メタバースに関する明確な定義はまだ存在せず、メタバース業界の著名人の中でも様々な見解が存在しています。

主な著名人によるメタバースの定義は以下の通りです。

 

  • メタ・プラットフォーム(旧フェイスブック)のCEOマーク・ザッカーバーグ:「自分と同じ物理的空間にいない他者とゲームや仕事、コミュニケーションができる一連の仮想空間」
  • メタバースゲームFortniteで知られるEpic GamesのCEOティム・スウィーニー:「リアルタイムの3D環境でのオンラインソーシャルエンターテインメント体験ができる空間」
  • マイクロソフトのCEOサティア・ナデラ:「デジタル世界と物理世界が結合する全く新しいプラットフォーム」
  • 元アマゾンスタジオ社員で投資家のマシュー・ボール:「リアルタイムでレンダリングされた3Dバーチャル世界の、大規模で相互運用可能なネットワークで、実質的に無制限の数のユーザーが同時かつ持続的に体験できるもの」

 

このようにメタバースの定義は業界の著名人の間でもまちまちですが、共通する部分として、「現実世界と仮想世界が融合した新たな価値を生み出す3次元空間」であるという点が挙げられます。

 

※関連記事:【初心者向け】メタバースの語源・定義とは?注目の理由や今後も紹介

メタバースが備えるべき7つの条件

2020年にアメリカのベンチャー投資家のマシュー・ポール氏が定義したメタバースが備えるべき7つの条件は、マークザッカーバーグがエッセイの熟読を表明するほど、有力な指針の1つとされています。

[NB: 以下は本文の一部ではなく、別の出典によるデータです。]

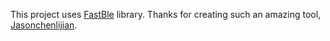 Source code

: This project uses [FastBle](https://github.com/Jasonchenlijian/FastBle) library. Thanks for creating such an amazing tool, [Jasonchenlijian](https://github.com/Jasonchenlijian).
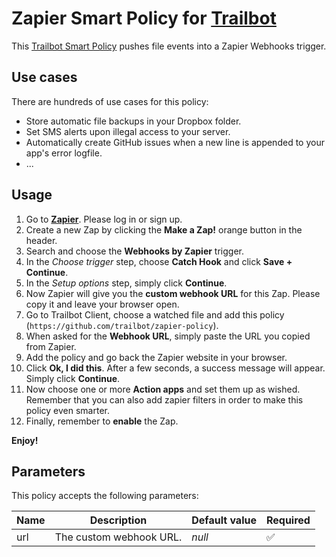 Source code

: # Zapier Smart Policy for [Trailbot](https://trailbot.io)
This [Trailbot Smart Policy](https://github.com/trailbot/client/wiki/Smart-Policies) pushes file events into a Zapier Webhooks trigger.

## Use cases

There are hundreds of use cases for this policy:
+ Store automatic file backups in your Dropbox folder.
+ Set SMS alerts upon illegal access to your server.
+ Automatically create GitHub issues when a new line is appended to your app's error logfile.
+ ...

## Usage
1. Go to [__Zapier__](https://zapier.com). Please log in or sign up.
2. Create a new Zap by clicking the __Make a Zap!__ orange button in the header.
3. Search and choose the __Webhooks by Zapier__ trigger.
4. In the _Choose trigger_ step, choose __Catch Hook__ and click __Save + Continue__.
5. In the _Setup options_ step, simply click __Continue__.
6. Now Zapier will give you the __custom webhook URL__ for this Zap. Please copy it and leave your browser open.
7. Go to Trailbot Client, choose a watched file and add this policy (`https://github.com/trailbot/zapier-policy`).
8. When asked for the __Webhook URL__, simply paste the URL you copied from Zapier.
9. Add the policy and go back the Zapier website in your browser.
10. Click __Ok, I did this__. After a few seconds, a success message will appear. Simply click __Continue__.
11. Now choose one or more __Action apps__ and set them up as wished. Remember that you can also add zapier filters in order to make this policy even smarter.
12. Finally, remember to __enable__ the Zap.

__Enjoy!__

## Parameters
This policy accepts the following parameters:

| Name   | Description              | Default value | Required |
|--------|--------------------------|---------------|----------|
| url    | The custom webhook URL.  | _null_        | :white_check_mark:|
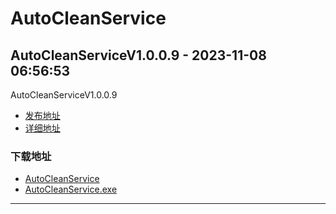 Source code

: # AutoCleanService
## AutoCleanServiceV1.0.0.9 - 2023-11-08 06:56:53
AutoCleanServiceV1.0.0.9
*  [发布地址](https://github.com/jadehh/AutoCleanService/releases/tag/V1.0.0.9)
*  [详细地址](https://github.com/jadehh/jadehh_file/releases/tag/AutoCleanServiceV1.0.0.9)
### 下载地址
* [AutoCleanService](https://gh.ddlc.top/https://github.com/jadehh/jadehh_file/releases/download/AutoCleanServiceV1.0.0.9/AutoCleanService)
* [AutoCleanService.exe](https://gh.ddlc.top/https://github.com/jadehh/jadehh_file/releases/download/AutoCleanServiceV1.0.0.9/AutoCleanService.exe)
----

マシュー・ポール氏によるメタバースが備えるべき7つの条件は以下の通りです。

  • ①永続的である
  • ②同期的である
  • ③同時接続ユーザー数に制限がない
  • ④経済性がある
  • ⑤リアルとバーチャルの垣根が無い
  • ⑥相互運用性がある
  • ⑦幅広い企業・個人による貢献がある

 

それぞれの条件について分かりやすく解説していきます。

①永続的である

1つ目の特徴は、永続的に存在するという点です。

 

メタバースはインターネット上の世界であり、途中で世界が止まってしまったり、リセットされるということはあってはなりません。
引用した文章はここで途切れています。